In pediatric GHD, commonly used endpoints for treatment efficacy are objective anthropometric measures of annualized height velocity and change in height SD scores. QOL metrics are equally important, but often overlooked. Currently, clinicians do not have an objective tool with which to measure treatment burden in pediatric GHD. Previously, we presented a tool for assessing the impact of treatment [56]. These clinical tools can add granularity for the clinician when evaluating a child’s overall response to therapy. In addition to providing more ‘real world’ practical data in a clinical care setting, these tools also provide valuable QOL metrics that can be used in research.

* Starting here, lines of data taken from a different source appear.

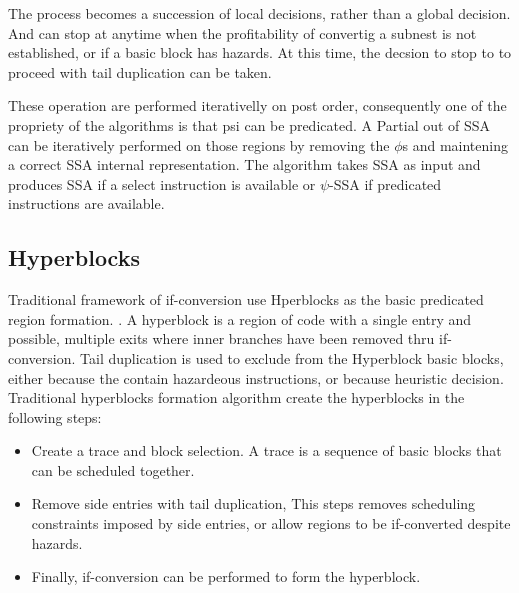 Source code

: The process becomes a succession of local decisions, rather than a global decision. And can stop at anytime when the profitability of convertig a subnest is not established, or if a basic block has hazards. At this time, the decsion to stop to to proceed with tail duplication can be taken.

These operation are performed iterativelly on post order, consequently one of the propriety of the algorithms is that psi can be predicated. A Partial out of SSA can be iteratively performed on those regions by removing the $\phi$s and maintening a correct SSA internal representation. The algorithm takes SSA as input and produces SSA if a select instruction is available or $\psi$-SSA if predicated instructions are available. 

\subsection{Hyperblocks}

Traditional framework of if-conversion use Hperblocks as the basic predicated region formation. \cite{Mahlke:1992:ECS:144965.144998}. A hyperblock is a region of code with a single entry and possible, multiple exits where inner branches have been removed thru if-conversion. Tail duplication is used to exclude from the Hyperblock basic blocks, either because the contain hazardeous instructions, or because heuristic decision. 
Traditional hyperblocks formation algorithm create the hyperblocks in the following steps:
\begin{itemize}
\item Create a trace and block selection. A trace is a sequence of basic blocks that can be scheduled together. 
\item Remove side entries with tail duplication, This steps removes scheduling constraints imposed by side entries, or allow regions to be if-converted despite hazards.
\item Finally, if-conversion can be performed to form the hyperblock. 
\end{itemize}

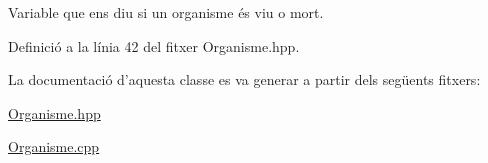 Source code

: Variable que ens diu si un organisme és viu o mort. 



Definició a la línia 42 del fitxer Organisme.\-hpp.



La documentació d'aquesta classe es va generar a partir dels següents fitxers\-:\begin{DoxyCompactItemize}
\item 
\hyperlink{_organisme_8hpp}{Organisme.\-hpp}\item 
\hyperlink{_organisme_8cpp}{Organisme.\-cpp}\end{DoxyCompactItemize}
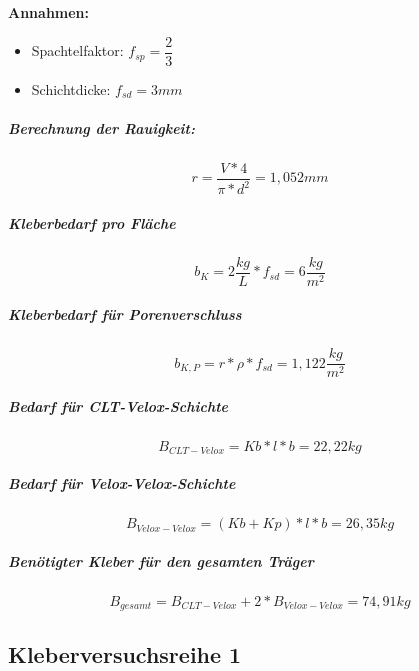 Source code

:\documentclass[12 pt,a4 paper ]{scrreprt}
\begin{document}
\textbf{Annahmen:}

\begin{itemize}
\item Spachtelfaktor:	$f_{sp}=\dfrac{2}{3}$
\item Schichtdicke:		$f_{sd}=3mm$
\end{itemize}
 

\subparagraph{Berechnung der Rauigkeit:}
\begin{equation}
r=\dfrac{V*4}{\pi*d^{2}}=1,052 mm
\end{equation}

\subparagraph{Kleberbedarf pro Fläche}

\begin{equation}
b_{K}= 2\dfrac{kg}{L}*f_{sd}=6\dfrac{kg}{m^{2}}
\end{equation}

\subparagraph{Kleberbedarf für Porenverschluss}

\begin{equation}
b_{K,P}=r*\rho*f_{sd}= 1,122\dfrac{kg}{m^{2}}
\end{equation}

\subparagraph{Bedarf für CLT-Velox-Schichte}

\begin{equation}
B_{CLT-Velox}=Kb*l*b=22,22 kg
\end{equation}

\subparagraph{Bedarf für Velox-Velox-Schichte}

\begin{equation}
B_{Velox-Velox}=(Kb+Kp)*l*b=26,35 kg
\end{equation}


\subparagraph{Benötigter Kleber für den gesamten Träger}

\begin{equation}
B_{gesamt}=B_{CLT-Velox}+2*B_{Velox-Velox}=74,91 kg
\end{equation}




\subsection{Kleberversuchsreihe 1}
\end{document}
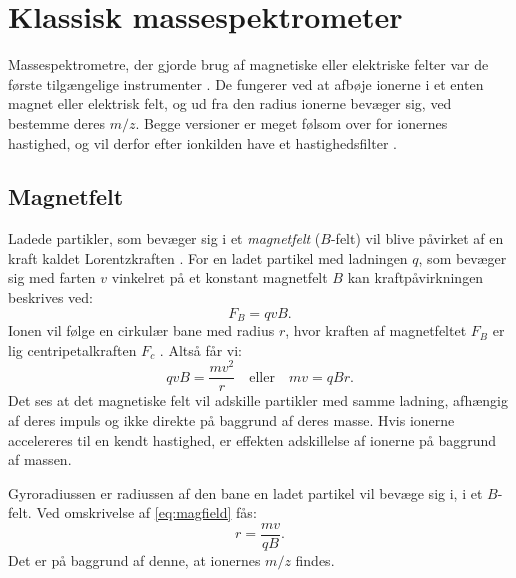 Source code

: \section{Klassisk massespektrometer}
Massespektrometre, der gjorde brug af magnetiske eller elektriske felter var de første tilgængelige instrumenter \parencite{mstextbook}.
De fungerer ved at afbøje ionerne i et enten magnet eller elektrisk felt, og ud fra den radius ionerne bevæger sig, ved bestemme deres $m/z$.
Begge versioner er meget følsom over for ionernes hastighed, og vil derfor efter ionkilden have et hastighedsfilter \parencite{orbitAstx}.
\subsection{Magnetfelt}
Ladede partikler, som bevæger sig i et \emph{magnetfelt} ($B$-felt) vil blive påvirket af en kraft kaldet Lorentzkraften \parencite{orbitAstx}.
For en ladet partikel med ladningen $q$, som bevæger sig med farten $v$ vinkelret på et konstant magnetfelt $B$ kan kraftpåvirkningen beskrives ved:
\begin{equation}
	F_B = qvB.
\end{equation}
Ionen vil følge en cirkulær bane med radius $r$, hvor kraften af magnetfeltet $F_B$ er lig centripetalkraften $F_c$ \parencite{orbitAstx}. Altså får vi:
\begin{equation}\label{eq:magfield}
	qvB = \frac{mv^2}{r}\quad\text{eller}\quad mv = qBr.
\end{equation}
Det ses at det magnetiske felt vil adskille partikler med samme ladning, afhængig af deres impuls og ikke direkte på baggrund af deres masse.
Hvis ionerne accelereres til en kendt hastighed, er effekten adskillelse af ionerne på baggrund af massen.
\par Gyroradiussen er radiussen af den bane en ladet partikel vil bevæge sig i, i et $B$-felt. Ved omskrivelse af \cref{eq:magfield} fås:
\begin{equation}
	r = \frac{mv}{qB}.
\end{equation}
Det er på baggrund af denne, at ionernes $m/z$ findes.
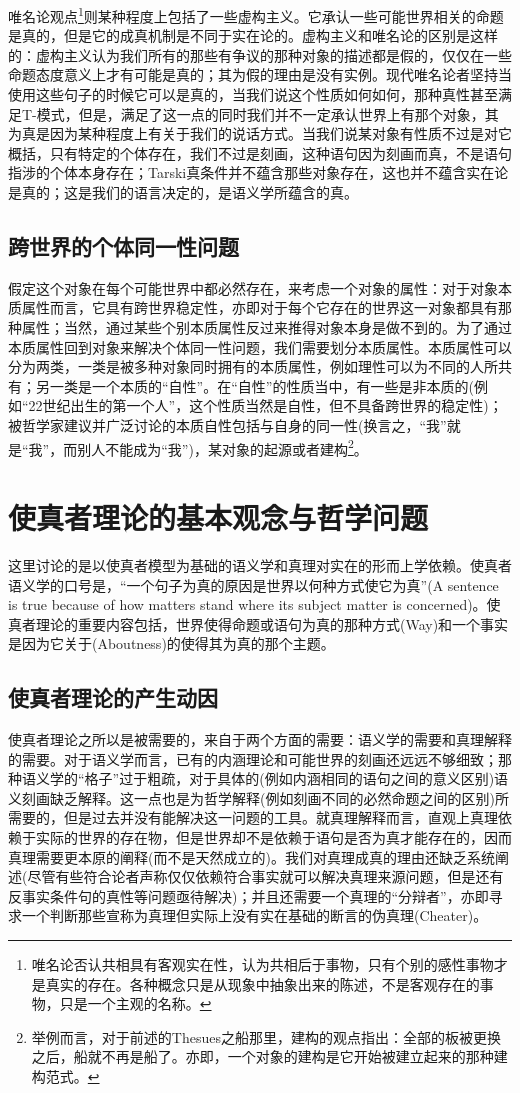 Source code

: \documentclass{article}
\begin{document}
唯名论观点\footnote{唯名论否认共相具有客观实在性，认为共相后于事物，只有个别的感性事物才是真实的存在。各种概念只是从现象中抽象出来的陈述，不是客观存在的事物，只是一个主观的名称。}则某种程度上包括了一些虚构主义。它承认一些可能世界相关的命题是真的，但是它的成真机制是不同于实在论的。虚构主义和唯名论的区别是这样的：虚构主义认为我们所有的那些有争议的那种对象的描述都是假的，仅仅在一些命题态度意义上才有可能是真的；其为假的理由是没有实例。现代唯名论者坚持当使用这些句子的时候它可以是真的，当我们说这个性质如何如何，那种真性甚至满足T-模式，但是，满足了这一点的同时我们并不一定承认世界上有那个对象，其为真是因为某种程度上有关于我们的说话方式。当我们说某对象有性质不过是对它概括，只有特定的个体存在，我们不过是刻画，这种语句因为刻画而真，不是语句指涉的个体本身存在；Tarski真条件并不蕴含那些对象存在，这也并不蕴含实在论是真的；这是我们的语言决定的，是语义学所蕴含的真。

\subsection{跨世界的个体同一性问题}
假定这个对象在每个可能世界中都必然存在，来考虑一个对象的属性：对于对象本质属性而言，它具有跨世界稳定性，亦即对于每个它存在的世界这一对象都具有那种属性；当然，通过某些个别本质属性反过来推得对象本身是做不到的。为了通过本质属性回到对象来解决个体同一性问题，我们需要划分本质属性。本质属性可以分为两类，一类是被多种对象同时拥有的本质属性，例如理性可以为不同的人所共有；另一类是一个本质的“自性”。在“自性”的性质当中，有一些是非本质的(例如“22世纪出生的第一个人”，这个性质当然是自性，但不具备跨世界的稳定性)；被哲学家建议并广泛讨论的本质自性包括与自身的同一性(换言之，“我”就是“我”，而别人不能成为“我”)，某对象的起源或者建构\footnote{举例而言，对于前述的Thesues之船那里，建构的观点指出：全部的板被更换之后，船就不再是船了。亦即，一个对象的建构是它开始被建立起来的那种建构范式。}。
\section{使真者理论的基本观念与哲学问题}
这里讨论的是以使真者模型为基础的语义学和真理对实在的形而上学依赖。使真者语义学的口号是，“一个句子为真的原因是世界以何种方式使它为真”(A sentence is true because of how matters stand where its subject matter is concerned)。使真者理论的重要内容包括，世界使得命题或语句为真的那种方式(Way)和一个事实是因为它关于(Aboutness)的使得其为真的那个主题。
\subsection{使真者理论的产生动因}
使真者理论之所以是被需要的，来自于两个方面的需要：语义学的需要和真理解释的需要。对于语义学而言，已有的内涵理论和可能世界的刻画还远远不够细致；那种语义学的“格子”过于粗疏，对于具体的(例如内涵相同的语句之间的意义区别)语义刻画缺乏解释。这一点也是为哲学解释(例如刻画不同的必然命题之间的区别)所需要的，但是过去并没有能解决这一问题的工具。就真理解释而言，直观上真理依赖于实际的世界的存在物，但是世界却不是依赖于语句是否为真才能存在的，因而真理需要更本原的阐释(而不是天然成立的)。我们对真理成真的理由还缺乏系统阐述(尽管有些符合论者声称仅仅依赖符合事实就可以解决真理来源问题，但是还有反事实条件句的真性等问题亟待解决)；并且还需要一个真理的“分辩者”，亦即寻求一个判断那些宣称为真理但实际上没有实在基础的断言的伪真理(Cheater)。
\end{document}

This is particularly relevant as the landscape of pediatric GHD is actively changing for the first time in over 35 years with novel long-acting GH therapies in development. By using both traditional anthropometric measures in conjunction with QOL metrics, researchers can better characterize the true impact of these emerging therapies.

4.3 Future Research

Understanding the patient perspective is an iterative process. This study has taken the first step in understanding treatment burden in children diagnosed with GHD and their parents and raises several important questions that should be explored in future research. First, as any response to treatment is influenced by cultural as well as clinical factors, we suggest that additional cross-cultural studies, including non-white and non-Western populations, would be informative and help our understanding of which treatment burden aspects are more cultural and what are more disease driven. Further, studies of a longer duration and with larger and more varied populations of treatment-naïve patients and greater diversity of health status may eliminate some of the issues around floor and ceiling effects as well as help improve our understanding of the responsiveness of these measures to changes due to treatment initiation over time. Additionally, our research was based on children up to age 13; however, children may stay on GH treatment through adolescence as continued growth remains possible and little is known about treatment burden in this age group. The applicability of these new child and parent treatment burden measures for older children on GH treatment should be explored.

5 Conclusion

The cumulative evidence on the psychometric properties of the GHD-CTB–Child, GHD-CTB–Observer, and GHD-PTB support the validity of their use as PRO and ObsRO measures to capture the experiences associated with the treatment burden for children with GHD and their parents/guardians in both clinical and research settings. Better health-related QOL assessment of treatment burden will also allow clinicians to have targeted discussions with their patients regarding their experience with treatment, which should improve provider–patient communications as well as improve adherence to treatment and treatment outcomes. Disease-specific assessment of treatment burden in clinical trials may provide data suggesting which treatments provide a better patient experience as well as improved growth.